Monday, July 02, 2007

Knobias ClipReport (7-2-2007)

Submitted from Knobias ClipReport

Friday’s action was dominated with news regarding hand held devices. The session, termed ‘Device Day’ by many saw the introduction of Apple’s iPhone and Research in Motion’s superb earnings release. Both stocks performed well while Palm Inc.’s Treo was the loser.

RIMM noted Thursday that its fiscal first-quarter earnings grew 73% due to increased sales and subscriber additions. The Company also announced a 3 for 1 stock split while rival Palm reported a 43% plunge in fiscal fourth-quarter profit amid sharply rising costs.

The new entrant has some worried, namely Palm, but they’ve noted that they won’t dwell on Apple iPhone sales figures. Reasearch in Motion’s Blackberry is more of a corporate device rather than a consumer product and is available in a multitude of countries under many carriers. The iPhone will only be available in the U.S. for now and has a 5 year exclusive agreement with AT&T. It will certainly allow for the carrier to take customers from others, but Blackberry users aren’t expected to switch to the iPhone at a rate as high as other smartphone users.

The initial response from consumers could be to raise awareness of music capable phones. The awareness will evolve into other phone makers developing music solutions for wireless handsets.

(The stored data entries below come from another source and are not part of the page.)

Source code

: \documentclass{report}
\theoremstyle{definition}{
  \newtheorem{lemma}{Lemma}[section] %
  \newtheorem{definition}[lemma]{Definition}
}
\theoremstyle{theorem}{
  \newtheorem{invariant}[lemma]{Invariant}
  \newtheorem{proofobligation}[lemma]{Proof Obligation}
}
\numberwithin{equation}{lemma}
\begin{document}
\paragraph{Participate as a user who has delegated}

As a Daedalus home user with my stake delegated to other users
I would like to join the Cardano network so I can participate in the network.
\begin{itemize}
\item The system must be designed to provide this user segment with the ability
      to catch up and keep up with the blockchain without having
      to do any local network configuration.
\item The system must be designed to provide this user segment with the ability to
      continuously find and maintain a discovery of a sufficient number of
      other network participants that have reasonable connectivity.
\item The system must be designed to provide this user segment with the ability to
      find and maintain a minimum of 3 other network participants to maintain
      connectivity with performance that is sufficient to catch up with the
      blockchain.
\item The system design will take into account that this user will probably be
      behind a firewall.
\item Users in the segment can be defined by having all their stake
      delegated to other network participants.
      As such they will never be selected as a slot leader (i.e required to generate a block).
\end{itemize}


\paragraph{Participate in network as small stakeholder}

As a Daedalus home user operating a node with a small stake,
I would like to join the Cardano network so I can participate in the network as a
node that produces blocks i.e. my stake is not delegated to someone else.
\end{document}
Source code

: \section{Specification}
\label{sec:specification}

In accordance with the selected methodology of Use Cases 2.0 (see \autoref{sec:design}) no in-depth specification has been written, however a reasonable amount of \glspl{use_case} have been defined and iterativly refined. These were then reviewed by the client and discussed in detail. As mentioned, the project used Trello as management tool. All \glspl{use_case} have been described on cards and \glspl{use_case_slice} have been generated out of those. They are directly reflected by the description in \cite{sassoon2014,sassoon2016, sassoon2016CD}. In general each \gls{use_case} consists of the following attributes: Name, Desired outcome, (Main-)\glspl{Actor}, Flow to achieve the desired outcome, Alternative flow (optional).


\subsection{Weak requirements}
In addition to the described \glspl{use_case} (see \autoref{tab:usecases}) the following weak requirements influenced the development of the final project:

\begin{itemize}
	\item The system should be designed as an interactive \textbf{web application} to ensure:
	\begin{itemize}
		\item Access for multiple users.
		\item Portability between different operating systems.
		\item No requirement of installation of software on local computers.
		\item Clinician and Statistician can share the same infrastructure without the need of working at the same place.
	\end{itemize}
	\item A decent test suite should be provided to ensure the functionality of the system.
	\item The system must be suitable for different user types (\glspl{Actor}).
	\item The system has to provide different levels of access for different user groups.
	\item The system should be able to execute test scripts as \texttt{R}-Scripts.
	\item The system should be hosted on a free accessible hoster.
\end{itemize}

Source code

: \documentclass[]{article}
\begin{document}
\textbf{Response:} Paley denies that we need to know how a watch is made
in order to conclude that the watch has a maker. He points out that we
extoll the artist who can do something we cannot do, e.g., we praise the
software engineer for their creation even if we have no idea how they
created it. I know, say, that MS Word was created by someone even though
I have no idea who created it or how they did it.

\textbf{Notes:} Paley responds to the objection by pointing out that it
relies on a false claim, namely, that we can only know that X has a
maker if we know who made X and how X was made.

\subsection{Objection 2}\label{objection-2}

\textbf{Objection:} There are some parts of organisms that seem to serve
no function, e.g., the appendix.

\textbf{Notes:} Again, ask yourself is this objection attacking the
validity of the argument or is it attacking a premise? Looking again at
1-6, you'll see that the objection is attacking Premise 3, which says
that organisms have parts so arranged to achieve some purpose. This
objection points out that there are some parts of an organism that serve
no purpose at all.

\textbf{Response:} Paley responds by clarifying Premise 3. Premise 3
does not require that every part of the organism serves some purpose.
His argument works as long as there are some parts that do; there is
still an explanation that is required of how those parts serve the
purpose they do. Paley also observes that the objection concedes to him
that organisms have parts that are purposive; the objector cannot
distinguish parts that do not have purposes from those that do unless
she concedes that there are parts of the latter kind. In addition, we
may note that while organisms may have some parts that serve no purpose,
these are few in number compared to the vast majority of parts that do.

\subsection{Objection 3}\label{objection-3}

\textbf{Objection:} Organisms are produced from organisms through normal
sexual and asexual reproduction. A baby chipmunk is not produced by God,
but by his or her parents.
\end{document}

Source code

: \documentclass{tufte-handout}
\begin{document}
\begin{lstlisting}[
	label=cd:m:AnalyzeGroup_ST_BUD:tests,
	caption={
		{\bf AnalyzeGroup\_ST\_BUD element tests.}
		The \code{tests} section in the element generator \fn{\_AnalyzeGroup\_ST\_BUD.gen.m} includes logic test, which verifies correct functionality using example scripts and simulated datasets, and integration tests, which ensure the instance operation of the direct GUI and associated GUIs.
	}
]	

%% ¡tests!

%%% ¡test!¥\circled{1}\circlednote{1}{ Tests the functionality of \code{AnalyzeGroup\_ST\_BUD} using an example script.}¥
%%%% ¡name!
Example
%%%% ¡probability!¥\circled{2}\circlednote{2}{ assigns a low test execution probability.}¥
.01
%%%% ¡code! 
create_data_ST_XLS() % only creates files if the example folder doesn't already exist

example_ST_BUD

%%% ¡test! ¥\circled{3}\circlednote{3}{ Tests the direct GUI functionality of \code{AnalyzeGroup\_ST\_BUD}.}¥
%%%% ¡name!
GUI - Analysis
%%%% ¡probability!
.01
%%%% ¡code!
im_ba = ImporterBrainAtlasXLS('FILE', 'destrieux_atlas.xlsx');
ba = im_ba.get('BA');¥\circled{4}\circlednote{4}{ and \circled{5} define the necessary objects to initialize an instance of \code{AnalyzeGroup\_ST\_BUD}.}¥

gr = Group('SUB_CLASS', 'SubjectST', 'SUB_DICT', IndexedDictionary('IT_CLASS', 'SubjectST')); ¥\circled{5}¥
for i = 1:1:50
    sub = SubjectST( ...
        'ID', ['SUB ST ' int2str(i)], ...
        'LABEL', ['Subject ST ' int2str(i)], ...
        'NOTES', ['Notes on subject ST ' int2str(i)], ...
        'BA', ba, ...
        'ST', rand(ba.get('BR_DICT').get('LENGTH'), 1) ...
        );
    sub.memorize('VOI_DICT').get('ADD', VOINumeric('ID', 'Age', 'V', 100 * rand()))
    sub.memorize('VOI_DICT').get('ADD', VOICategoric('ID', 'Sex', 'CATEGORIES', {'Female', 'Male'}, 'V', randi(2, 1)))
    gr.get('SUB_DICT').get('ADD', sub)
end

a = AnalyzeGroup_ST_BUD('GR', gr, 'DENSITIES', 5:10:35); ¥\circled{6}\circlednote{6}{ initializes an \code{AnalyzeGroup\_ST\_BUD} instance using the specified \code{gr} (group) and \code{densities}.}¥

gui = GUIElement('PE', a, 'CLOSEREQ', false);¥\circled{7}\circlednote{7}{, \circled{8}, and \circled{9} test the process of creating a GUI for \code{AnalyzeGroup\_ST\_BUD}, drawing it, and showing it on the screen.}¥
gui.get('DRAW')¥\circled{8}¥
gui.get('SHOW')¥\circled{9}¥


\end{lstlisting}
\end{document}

The real winner from the introduction of the iPhone could be a different company all together. Smith Micro Software, Incorporated (SMSI) is a developer of innovative communications software for the wireless industry. Their leading-edge mobility products simplify communications access over both Wireless Wide Area Networks (WWANs) and Wireless Local Area Networks (WLANs), and their compression technologies such as StuffIt have been established as industry standards.

One of the Company’s main products is software that sounds familiar to anyone who has ever heard of the iPod. The Music Essentials program allows people to download music from the Internet onto their PCs and then zip those tunes over to a handheld device. The difference is that the device is a phone and not an iPod.

The Company already has a deal with Verizon Wireless with the company being the first to release phones with SMSI software. Following that deal in November, the Music Essentials product became the largest for SMSI.

The Company has a multitude of analysts covering the name with 8 having a buy or strong buy rating. The latest, JP Morgan, noted that the iPhone would spur Verizon and Sprint to release competitive phones and ramp up orders for the Company’s media solutions.

With the huge amount of attention the iPhone has received, other carriers are expected to release more phones with the music playing capability in the second half of the year. With that in mind following the Company’s second earnings in the latter part of July, the Company could become a name to follow with the product offering of cellular makers expanding. Investors would be wise to watch.